Despite militant leader Hafiz Saeed Khan’s death, extremist group still poses threat to stability in war-torn state.
The killing of the Islamic State group’s leader in Afghanistan and Pakistan has dealt a major blow to the jihadists, but despite a U.S.-backed scorched earth offensive the regional franchise is far from over, observers said on Saturday.
Hafiz Saeed Khan was killed in a U.S. airstrike in eastern Nangarhar province last month, the Pentagon announced on Friday, as Afghan forces mount an operation against the militants after they claimed the deadliest attack in Kabul for 15 years. The death of Khan, the second prominent militant to be killed in a U.S. regional strike in recent months, is a setback to the group’s efforts to expand beyond its heartland of Syria and Iraq into Afghanistan and Pakistan.
“The killing of I.S. leader Hafiz Saeed Khan in a U.S. airstrike is a major blow to the group, which will struggle to make gains without a strong leadership,” said Kabul-based political analyst Haroun Mir. “But the I.S. threat in the region is still far from over.”
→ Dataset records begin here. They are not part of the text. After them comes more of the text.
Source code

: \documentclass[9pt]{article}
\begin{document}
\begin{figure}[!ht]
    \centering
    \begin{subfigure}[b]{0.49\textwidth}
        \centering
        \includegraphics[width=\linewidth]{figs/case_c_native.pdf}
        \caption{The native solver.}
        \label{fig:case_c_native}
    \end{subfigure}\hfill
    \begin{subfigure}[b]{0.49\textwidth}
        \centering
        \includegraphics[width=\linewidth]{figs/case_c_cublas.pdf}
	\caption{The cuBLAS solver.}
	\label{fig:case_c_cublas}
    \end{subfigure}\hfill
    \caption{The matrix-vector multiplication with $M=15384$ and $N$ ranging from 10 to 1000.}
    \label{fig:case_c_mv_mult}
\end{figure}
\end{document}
The group claimed twin bombings last month that tore through crowds of minority Shia Hazaras protesters in Kabul, killing 80 people in the deadliest attack in the capital since 2001. The devastating attack in the capital represented a major escalation for I.S., which so far has largely been confined to its stronghold in Nangarhar, where it is notorious for brutality including beheadings.
But officials denied that it marked a turning point for I.S. in Afghanistan, saying the group has been under heavy pressure from both U.S. airstrikes and a ground offensive led by Afghan forces. The U.S. military says the group’s nascent presence in Afghanistan has dwindled, with fighters largely confined to two or three districts in Nangarhar from around nine in January. But despite the offensive, residents of Nangarhar say the group is still maintaining its reign of tyranny in the region.
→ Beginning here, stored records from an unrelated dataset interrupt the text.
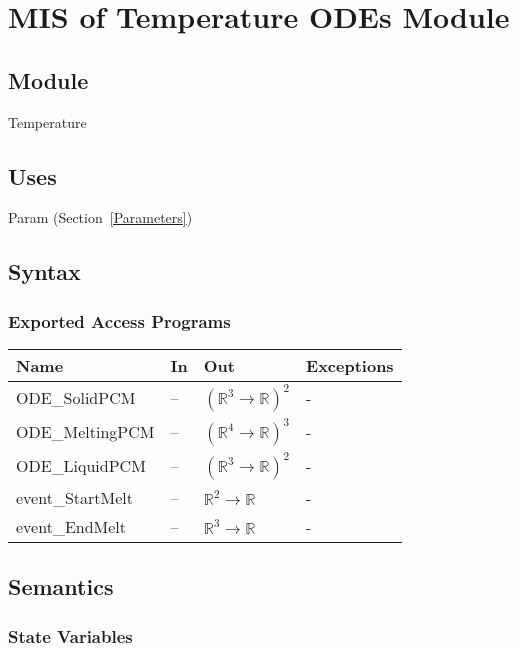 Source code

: \documentclass[12pt, titlepage]{article}
\begin{document}
\newpage
\section{MIS of Temperature ODEs Module} \label{Temperature}

\subsection{Module}

Temperature

\subsection{Uses}

Param (Section~\ref{Parameters})

\subsection{Syntax}

\subsubsection{Exported Access Programs}

\begin{center}
\begin{tabular}{p{3.5cm} p{1cm} p{7cm} p{2cm}}
\hline
\textbf{Name} & \textbf{In} & \textbf{Out} & \textbf{Exceptions} \\
\hline
ODE\_SolidPCM & -- & $(\mathbb{R}^{3} \rightarrow \mathbb{R})^2$ & - \\
\hline
ODE\_MeltingPCM & -- &  $(\mathbb{R}^{4} \rightarrow \mathbb{R})^3$ & - \\
\hline
ODE\_LiquidPCM & -- & $(\mathbb{R}^{3} \rightarrow \mathbb{R})^2$ & - \\
\hline
event\_StartMelt & -- & $\mathbb{R}^2 \rightarrow \mathbb{R}$ & - \\
\hline
event\_EndMelt & -- & $\mathbb{R}^3 \rightarrow \mathbb{R}$ & - \\
\hline
\end{tabular}
\end{center}

\subsection{Semantics}

\subsubsection{State Variables}
\end{document}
“The offensive is going on and the government says they are winning,” said a tribal leader in Hiska Mina, one of the worst hit districts in Nangarhar. “But Daesh fights every night, and the insecurities have increased, not decreased,” he added.
Local tribal leaders say the Taliban, a stronger group than I.S., has forged an informal alliance with the jihadists after a year of fierce rivalry in order to effectively combat government forces. “The Daesh and Taliban have stopped fighting each other and are both fighting the government,” said Malek Haseeb, a tribal leader in Kot, a mountainous district from where I.S. militants were last month flushed out by Afghan troops. “Once government forces leave, we fear Daesh will return and resume their operations,” he added.
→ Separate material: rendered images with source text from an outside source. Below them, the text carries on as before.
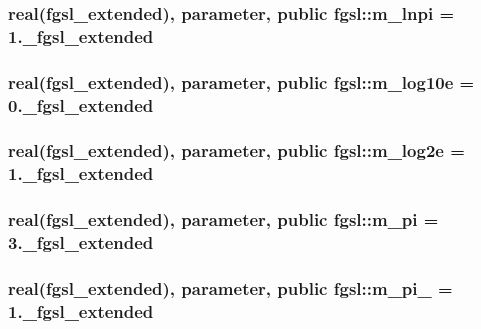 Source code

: \subsubsection[{m\+\_\+lnpi}]{\setlength{\rightskip}{0pt plus 5cm}real({\bf fgsl\+\_\+extended}), parameter, public fgsl\+::m\+\_\+lnpi = 1.\+\_\+fgsl\+\_\+extended}\label{namespacefgsl_ae9aff58d6fcadaab60410424796cd713}
\hypertarget{namespacefgsl_a64dfb3018d641c61312823bf56c85023}{}
\subsubsection[{m\+\_\+log10e}]{\setlength{\rightskip}{0pt plus 5cm}real({\bf fgsl\+\_\+extended}), parameter, public fgsl\+::m\+\_\+log10e = 0.\+\_\+fgsl\+\_\+extended}\label{namespacefgsl_a64dfb3018d641c61312823bf56c85023}
\hypertarget{namespacefgsl_a93d2e5a473874e31cbcf8de12963fd8e}{}
\subsubsection[{m\+\_\+log2e}]{\setlength{\rightskip}{0pt plus 5cm}real({\bf fgsl\+\_\+extended}), parameter, public fgsl\+::m\+\_\+log2e = 1.\+\_\+fgsl\+\_\+extended}\label{namespacefgsl_a93d2e5a473874e31cbcf8de12963fd8e}
\hypertarget{namespacefgsl_a8af1e390793c77a120b600e4844495dc}{}
\subsubsection[{m\+\_\+pi}]{\setlength{\rightskip}{0pt plus 5cm}real({\bf fgsl\+\_\+extended}), parameter, public fgsl\+::m\+\_\+pi = 3.\+\_\+fgsl\+\_\+extended}\label{namespacefgsl_a8af1e390793c77a120b600e4844495dc}
\hypertarget{namespacefgsl_af8cd74655823aa30933d33b51ac35bbc}{}
\subsubsection[{m\+\_\+pi\+\_\+2}]{\setlength{\rightskip}{0pt plus 5cm}real({\bf fgsl\+\_\+extended}), parameter, public fgsl\+::m\+\_\+pi\+\_ = 1.\+\_\+fgsl\+\_\+extended}\label{namespacefgsl_af8cd74655823aa30933d33b51ac35bbc}
\hypertarget{namespacefgsl_ac72cdbd05abd60541bd253d571673cf4}{}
An army commander in Nangarhar confirmed the informal insurgent alliance, but the Taliban have strongly denied joining hands with I.S.
The Taliban, who have themselves often been accused of savagery during their 15-year insurgency, have publicly sought to appear as a bulwark against I.S.’s reign of brutality and as a legitimate group waging an Islamic war.
The NATO-led coalition estimates there are around 1,500 I.S. militants in Afghanistan—mostly disaffected Pakistani and Afghan Taliban, as well as Uzbek militants and local residents of Nangarhar. The group has so far not announced a successor to Khan.
Afghan authorities erroneously believed Khan had been killed in another strike in July 2015, when a U.S. drone targeted dozens of I.S.-linked cadres in Nangarhar, close to the Pakistani border. News of his death comes after former Taliban leader Mullah Akhtar Mansour was killed in another U.S. drone strike inside Pakistan in May.